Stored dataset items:
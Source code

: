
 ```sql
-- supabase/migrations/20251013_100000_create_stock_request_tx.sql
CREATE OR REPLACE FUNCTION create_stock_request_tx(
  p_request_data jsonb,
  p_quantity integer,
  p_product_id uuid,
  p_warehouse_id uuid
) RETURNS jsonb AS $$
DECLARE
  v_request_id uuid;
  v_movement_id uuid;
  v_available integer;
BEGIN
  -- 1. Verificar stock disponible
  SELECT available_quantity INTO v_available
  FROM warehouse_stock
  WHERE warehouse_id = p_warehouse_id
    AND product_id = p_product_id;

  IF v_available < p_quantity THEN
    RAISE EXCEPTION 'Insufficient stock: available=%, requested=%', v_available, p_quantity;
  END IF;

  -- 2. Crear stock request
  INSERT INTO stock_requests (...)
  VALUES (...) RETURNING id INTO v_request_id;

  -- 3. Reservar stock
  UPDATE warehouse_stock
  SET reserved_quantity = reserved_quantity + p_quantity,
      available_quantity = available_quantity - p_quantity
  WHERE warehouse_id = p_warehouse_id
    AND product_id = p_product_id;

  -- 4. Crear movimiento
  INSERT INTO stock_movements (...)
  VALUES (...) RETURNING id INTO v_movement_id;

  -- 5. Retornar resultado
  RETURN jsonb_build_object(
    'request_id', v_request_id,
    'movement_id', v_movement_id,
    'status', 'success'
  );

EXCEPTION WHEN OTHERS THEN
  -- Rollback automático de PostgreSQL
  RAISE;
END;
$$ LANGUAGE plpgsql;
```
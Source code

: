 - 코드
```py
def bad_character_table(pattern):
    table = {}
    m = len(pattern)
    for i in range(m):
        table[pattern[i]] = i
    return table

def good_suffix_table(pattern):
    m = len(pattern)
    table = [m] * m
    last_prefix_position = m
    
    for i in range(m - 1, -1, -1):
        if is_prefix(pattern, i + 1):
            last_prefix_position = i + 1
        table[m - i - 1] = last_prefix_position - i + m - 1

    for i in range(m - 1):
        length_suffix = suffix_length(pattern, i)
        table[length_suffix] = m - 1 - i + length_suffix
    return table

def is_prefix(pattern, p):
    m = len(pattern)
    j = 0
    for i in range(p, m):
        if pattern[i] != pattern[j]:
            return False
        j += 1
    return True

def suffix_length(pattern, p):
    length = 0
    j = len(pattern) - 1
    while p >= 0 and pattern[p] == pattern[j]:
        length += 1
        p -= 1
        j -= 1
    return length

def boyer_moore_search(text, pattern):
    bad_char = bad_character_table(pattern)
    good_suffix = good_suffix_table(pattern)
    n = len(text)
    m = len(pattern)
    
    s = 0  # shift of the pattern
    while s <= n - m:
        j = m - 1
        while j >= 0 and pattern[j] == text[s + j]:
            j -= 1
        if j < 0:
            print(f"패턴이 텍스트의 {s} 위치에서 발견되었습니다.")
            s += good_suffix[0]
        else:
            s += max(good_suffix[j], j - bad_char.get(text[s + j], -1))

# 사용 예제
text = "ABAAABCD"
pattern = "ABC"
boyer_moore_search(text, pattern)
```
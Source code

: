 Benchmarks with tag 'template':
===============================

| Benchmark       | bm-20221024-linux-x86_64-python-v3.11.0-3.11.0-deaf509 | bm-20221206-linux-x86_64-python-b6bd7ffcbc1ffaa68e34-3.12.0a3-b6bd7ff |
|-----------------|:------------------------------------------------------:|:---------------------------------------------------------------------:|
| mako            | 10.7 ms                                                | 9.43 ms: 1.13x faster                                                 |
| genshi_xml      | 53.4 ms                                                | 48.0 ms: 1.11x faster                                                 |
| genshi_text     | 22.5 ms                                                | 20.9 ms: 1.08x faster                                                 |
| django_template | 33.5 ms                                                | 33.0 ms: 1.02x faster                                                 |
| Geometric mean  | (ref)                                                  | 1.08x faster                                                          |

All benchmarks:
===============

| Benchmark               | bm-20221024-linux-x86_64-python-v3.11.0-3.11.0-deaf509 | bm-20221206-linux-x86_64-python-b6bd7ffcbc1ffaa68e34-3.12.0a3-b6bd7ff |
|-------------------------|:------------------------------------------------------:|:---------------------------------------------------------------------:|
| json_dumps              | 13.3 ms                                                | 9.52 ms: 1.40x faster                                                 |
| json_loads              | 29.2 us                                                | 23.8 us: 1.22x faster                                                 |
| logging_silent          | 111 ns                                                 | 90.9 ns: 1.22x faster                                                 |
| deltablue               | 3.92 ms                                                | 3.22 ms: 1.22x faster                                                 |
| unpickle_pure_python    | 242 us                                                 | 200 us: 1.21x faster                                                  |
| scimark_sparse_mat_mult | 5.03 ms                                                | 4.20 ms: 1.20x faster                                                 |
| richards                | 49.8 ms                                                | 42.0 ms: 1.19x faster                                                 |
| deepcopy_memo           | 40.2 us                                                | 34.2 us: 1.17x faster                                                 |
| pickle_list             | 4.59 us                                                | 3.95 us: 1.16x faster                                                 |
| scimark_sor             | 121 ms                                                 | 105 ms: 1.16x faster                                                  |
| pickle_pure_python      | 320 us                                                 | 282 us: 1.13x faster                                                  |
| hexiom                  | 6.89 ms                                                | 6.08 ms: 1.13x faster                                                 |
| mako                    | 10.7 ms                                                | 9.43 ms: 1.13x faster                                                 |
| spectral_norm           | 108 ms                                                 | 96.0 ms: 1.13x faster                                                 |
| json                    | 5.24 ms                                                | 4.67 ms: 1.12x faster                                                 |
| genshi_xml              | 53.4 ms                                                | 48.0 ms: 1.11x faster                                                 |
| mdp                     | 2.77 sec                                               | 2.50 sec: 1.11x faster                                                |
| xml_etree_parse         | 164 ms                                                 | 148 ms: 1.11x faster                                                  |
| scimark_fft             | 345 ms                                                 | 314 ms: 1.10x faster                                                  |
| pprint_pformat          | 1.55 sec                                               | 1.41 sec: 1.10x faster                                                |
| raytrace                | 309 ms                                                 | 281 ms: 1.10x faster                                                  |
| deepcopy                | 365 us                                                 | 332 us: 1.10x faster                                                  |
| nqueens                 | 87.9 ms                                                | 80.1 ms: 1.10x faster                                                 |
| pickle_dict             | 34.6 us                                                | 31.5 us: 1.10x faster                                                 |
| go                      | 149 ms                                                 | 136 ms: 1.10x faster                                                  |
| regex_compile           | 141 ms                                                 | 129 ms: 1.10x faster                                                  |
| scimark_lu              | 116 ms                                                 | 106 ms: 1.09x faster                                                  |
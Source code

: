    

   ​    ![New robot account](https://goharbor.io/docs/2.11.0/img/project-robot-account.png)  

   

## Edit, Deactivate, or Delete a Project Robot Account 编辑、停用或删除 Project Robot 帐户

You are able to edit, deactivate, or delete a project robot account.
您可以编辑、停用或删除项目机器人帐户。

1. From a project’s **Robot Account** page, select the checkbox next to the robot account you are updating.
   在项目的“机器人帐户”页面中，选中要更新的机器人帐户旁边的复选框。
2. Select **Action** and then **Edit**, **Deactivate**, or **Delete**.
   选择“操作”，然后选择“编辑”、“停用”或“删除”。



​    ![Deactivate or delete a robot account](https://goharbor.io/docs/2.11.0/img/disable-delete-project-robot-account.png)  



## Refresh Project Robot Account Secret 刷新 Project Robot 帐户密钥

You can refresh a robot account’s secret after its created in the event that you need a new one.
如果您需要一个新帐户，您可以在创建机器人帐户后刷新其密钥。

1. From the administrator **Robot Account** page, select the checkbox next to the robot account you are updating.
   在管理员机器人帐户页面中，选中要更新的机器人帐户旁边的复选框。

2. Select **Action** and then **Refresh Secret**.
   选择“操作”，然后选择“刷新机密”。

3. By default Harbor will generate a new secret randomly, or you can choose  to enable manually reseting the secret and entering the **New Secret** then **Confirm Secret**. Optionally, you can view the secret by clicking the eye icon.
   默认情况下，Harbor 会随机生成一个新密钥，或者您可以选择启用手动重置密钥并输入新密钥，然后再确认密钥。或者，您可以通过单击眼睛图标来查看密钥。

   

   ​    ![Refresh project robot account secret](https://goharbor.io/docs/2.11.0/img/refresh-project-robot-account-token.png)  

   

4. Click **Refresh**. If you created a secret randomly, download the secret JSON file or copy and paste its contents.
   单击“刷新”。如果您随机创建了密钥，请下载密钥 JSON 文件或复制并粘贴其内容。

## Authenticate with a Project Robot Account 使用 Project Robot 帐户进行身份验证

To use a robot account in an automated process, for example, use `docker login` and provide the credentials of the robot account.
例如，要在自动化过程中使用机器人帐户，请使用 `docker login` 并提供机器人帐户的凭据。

What the task requires:
For this data, state how many lines include the word "while", with nothing added.

Exercise answer:
3